## Instructions to follow
From the first line onward, reproduce the records exactly; the final line to include is the one holding "l’industrie se relève".

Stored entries
__________________________________________________

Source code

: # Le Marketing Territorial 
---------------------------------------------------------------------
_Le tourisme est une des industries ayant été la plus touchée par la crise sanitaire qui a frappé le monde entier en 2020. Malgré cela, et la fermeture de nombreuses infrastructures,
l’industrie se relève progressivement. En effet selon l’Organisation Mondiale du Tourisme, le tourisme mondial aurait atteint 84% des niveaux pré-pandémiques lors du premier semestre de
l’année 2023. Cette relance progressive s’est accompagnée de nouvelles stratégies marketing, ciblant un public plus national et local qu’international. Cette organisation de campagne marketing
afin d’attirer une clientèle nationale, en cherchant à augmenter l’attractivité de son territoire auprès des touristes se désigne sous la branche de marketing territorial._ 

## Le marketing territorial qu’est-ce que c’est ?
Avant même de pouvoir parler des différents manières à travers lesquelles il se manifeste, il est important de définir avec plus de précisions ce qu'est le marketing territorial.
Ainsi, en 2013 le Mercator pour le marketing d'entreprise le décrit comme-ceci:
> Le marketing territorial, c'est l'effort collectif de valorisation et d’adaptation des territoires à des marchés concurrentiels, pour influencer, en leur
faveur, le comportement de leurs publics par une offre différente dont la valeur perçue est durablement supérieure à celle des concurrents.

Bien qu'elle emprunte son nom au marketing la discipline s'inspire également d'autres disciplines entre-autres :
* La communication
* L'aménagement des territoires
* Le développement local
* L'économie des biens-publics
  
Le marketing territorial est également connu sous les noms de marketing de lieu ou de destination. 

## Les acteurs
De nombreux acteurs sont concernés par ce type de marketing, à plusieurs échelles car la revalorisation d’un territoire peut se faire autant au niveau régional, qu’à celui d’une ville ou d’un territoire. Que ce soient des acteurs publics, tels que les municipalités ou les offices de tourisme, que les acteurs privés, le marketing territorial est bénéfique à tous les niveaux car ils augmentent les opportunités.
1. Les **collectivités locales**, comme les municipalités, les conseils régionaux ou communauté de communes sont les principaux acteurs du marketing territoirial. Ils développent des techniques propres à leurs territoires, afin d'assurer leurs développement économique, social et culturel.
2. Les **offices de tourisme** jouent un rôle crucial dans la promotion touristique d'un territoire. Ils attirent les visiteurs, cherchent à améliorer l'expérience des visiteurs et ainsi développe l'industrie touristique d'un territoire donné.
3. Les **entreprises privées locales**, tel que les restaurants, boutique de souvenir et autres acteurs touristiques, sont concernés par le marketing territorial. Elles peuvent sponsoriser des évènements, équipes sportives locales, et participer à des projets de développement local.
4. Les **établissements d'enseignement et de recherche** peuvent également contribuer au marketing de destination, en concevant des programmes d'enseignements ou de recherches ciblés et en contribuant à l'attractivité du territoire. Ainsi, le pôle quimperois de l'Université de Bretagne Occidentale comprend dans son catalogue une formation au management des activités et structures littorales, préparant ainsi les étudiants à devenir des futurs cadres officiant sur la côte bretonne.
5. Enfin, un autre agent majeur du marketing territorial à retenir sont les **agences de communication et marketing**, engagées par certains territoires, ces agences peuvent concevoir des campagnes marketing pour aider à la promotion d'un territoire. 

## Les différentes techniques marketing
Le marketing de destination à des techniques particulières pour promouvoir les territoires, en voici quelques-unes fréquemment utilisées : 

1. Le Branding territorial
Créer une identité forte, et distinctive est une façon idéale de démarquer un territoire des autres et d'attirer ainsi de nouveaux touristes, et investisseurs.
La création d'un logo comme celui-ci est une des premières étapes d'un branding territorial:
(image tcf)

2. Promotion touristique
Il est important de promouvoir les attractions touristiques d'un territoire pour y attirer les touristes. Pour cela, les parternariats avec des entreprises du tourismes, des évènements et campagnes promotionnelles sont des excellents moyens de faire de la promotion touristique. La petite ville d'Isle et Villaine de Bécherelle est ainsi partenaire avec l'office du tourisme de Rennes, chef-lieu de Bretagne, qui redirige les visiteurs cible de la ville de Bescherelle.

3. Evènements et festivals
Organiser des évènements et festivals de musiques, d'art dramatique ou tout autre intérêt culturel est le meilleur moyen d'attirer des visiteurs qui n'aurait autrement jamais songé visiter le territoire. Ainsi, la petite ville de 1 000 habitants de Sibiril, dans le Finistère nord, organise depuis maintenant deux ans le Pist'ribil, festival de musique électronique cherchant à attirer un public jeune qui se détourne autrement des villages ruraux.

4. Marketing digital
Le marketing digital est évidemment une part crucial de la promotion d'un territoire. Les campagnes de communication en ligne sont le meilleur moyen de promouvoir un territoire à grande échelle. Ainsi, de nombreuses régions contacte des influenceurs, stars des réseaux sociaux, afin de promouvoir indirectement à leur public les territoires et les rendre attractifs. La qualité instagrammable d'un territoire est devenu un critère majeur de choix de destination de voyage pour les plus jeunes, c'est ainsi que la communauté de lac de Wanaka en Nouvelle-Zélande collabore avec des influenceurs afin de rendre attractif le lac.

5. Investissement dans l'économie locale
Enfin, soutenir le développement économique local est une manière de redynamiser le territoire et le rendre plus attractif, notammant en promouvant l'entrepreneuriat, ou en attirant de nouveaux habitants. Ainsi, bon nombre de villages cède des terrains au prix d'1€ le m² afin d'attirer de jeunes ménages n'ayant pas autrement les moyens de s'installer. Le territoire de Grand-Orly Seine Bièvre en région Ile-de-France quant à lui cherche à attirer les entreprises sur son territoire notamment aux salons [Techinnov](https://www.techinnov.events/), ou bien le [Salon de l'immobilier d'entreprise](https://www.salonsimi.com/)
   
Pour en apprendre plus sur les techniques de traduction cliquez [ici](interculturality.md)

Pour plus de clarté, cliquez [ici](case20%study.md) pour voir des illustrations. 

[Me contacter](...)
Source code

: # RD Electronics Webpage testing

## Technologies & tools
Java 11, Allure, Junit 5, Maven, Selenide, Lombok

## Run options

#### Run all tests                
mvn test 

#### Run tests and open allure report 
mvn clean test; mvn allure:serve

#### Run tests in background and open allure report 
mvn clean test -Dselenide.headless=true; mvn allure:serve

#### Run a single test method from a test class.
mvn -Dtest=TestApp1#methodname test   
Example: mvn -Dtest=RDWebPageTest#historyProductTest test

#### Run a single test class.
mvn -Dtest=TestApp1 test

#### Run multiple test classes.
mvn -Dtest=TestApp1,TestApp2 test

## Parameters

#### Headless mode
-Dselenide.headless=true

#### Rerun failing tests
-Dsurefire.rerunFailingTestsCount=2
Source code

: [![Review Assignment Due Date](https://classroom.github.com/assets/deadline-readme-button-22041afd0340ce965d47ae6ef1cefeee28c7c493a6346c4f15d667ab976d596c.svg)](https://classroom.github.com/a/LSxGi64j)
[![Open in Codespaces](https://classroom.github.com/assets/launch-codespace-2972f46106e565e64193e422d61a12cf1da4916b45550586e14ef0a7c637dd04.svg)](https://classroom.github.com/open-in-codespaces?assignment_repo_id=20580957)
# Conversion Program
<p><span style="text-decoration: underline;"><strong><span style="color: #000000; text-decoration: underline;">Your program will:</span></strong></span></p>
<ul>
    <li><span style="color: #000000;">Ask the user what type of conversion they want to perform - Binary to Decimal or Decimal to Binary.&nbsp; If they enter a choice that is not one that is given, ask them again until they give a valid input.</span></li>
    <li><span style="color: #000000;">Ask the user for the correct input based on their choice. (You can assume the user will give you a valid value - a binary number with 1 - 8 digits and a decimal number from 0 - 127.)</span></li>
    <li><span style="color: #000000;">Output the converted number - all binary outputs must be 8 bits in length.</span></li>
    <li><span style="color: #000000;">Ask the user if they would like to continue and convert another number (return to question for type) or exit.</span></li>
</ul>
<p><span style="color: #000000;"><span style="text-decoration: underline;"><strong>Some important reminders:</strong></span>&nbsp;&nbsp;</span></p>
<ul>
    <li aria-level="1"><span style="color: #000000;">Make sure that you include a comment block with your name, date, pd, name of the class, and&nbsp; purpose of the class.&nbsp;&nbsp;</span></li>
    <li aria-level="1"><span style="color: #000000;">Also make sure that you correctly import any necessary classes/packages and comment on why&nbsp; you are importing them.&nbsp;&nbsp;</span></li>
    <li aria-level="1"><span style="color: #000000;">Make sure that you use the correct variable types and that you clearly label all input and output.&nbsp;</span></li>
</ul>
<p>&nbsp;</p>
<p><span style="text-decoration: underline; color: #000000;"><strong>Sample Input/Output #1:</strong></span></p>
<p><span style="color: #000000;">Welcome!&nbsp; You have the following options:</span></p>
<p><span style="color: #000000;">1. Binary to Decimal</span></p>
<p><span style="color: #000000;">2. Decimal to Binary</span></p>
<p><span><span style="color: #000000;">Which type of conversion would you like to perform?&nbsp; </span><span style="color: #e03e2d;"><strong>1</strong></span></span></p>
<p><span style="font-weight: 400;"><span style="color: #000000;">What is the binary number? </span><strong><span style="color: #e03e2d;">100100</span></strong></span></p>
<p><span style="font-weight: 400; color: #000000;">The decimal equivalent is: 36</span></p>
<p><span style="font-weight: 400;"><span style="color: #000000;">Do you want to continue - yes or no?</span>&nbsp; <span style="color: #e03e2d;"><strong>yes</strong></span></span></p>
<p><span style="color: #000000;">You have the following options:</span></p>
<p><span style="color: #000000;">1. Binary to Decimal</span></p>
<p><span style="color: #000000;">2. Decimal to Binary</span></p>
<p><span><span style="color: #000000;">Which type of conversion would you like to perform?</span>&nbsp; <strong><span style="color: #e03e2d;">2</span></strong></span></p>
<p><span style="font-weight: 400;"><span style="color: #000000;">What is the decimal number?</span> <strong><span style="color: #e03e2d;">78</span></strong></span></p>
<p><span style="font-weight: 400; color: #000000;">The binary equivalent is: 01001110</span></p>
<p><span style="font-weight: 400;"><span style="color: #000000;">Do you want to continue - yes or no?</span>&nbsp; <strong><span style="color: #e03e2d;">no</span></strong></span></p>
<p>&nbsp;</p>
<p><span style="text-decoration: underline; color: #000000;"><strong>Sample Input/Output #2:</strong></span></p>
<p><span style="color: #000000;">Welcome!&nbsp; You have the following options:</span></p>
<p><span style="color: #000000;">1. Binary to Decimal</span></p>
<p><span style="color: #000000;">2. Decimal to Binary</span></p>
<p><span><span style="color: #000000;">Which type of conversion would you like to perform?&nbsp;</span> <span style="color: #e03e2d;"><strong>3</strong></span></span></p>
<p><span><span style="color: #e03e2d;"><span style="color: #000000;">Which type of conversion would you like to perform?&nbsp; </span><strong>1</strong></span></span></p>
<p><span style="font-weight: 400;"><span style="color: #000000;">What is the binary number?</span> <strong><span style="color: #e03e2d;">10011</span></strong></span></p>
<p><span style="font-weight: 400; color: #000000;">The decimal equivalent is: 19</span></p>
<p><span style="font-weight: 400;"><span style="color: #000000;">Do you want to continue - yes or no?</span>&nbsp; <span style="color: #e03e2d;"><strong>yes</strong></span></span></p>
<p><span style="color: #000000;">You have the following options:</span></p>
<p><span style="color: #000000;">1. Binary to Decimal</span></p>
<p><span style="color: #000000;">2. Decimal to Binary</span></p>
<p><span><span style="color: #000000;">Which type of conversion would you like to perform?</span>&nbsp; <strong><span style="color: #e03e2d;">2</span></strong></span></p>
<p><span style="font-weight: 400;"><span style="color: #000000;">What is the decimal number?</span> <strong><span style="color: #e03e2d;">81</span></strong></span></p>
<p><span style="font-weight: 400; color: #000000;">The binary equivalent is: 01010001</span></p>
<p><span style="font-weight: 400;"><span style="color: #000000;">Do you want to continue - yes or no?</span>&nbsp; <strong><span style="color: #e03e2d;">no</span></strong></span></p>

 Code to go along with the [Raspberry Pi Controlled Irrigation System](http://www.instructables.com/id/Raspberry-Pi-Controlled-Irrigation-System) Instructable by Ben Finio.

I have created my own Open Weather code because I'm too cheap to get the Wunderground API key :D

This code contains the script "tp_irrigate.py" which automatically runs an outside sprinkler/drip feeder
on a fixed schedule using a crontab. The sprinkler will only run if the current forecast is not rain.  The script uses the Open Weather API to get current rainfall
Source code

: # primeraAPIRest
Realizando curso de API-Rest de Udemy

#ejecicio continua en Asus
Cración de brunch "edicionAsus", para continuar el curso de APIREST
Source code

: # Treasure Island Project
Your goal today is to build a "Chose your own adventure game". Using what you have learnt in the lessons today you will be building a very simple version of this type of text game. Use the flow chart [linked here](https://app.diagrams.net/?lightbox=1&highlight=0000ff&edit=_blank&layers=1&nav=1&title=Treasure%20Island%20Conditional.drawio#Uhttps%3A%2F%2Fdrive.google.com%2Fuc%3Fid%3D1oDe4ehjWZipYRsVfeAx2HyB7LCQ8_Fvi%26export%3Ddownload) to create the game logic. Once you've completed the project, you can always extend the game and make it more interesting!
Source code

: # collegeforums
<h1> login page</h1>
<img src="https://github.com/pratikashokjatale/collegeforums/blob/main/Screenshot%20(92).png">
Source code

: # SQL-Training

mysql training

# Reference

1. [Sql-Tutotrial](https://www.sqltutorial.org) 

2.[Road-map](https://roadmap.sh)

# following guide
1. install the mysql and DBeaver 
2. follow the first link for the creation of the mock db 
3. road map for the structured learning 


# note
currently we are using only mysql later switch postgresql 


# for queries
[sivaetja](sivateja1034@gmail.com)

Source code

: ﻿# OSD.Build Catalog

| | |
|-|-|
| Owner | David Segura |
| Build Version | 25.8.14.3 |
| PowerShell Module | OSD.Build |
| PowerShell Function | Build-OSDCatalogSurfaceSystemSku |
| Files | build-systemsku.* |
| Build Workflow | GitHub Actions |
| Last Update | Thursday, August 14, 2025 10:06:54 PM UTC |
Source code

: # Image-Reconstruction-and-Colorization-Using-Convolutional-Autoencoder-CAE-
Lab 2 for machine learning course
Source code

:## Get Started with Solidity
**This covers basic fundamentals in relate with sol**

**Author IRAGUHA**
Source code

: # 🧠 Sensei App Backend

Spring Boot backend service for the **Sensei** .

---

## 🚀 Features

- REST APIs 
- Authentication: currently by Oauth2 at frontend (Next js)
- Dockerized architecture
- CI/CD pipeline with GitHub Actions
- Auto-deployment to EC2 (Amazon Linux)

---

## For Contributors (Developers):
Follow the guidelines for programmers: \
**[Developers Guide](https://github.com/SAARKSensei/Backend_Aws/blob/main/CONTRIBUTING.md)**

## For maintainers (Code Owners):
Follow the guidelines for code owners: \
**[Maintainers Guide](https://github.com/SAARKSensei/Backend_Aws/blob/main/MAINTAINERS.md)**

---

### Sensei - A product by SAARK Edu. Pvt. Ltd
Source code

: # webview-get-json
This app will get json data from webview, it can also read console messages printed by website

__________________________________________________

## Answer to this exercise
Source code

: # Le Marketing Territorial 
---------------------------------------------------------------------
_Le tourisme est une des industries ayant été la plus touchée par la crise sanitaire qui a frappé le monde entier en 2020. Malgré cela, et la fermeture de nombreuses infrastructures,
l’industrie se relève progressivement. En effet selon l’Organisation Mondiale du Tourisme, le tourisme mondial aurait atteint 84% des niveaux pré-pandémiques lors du premier semestre de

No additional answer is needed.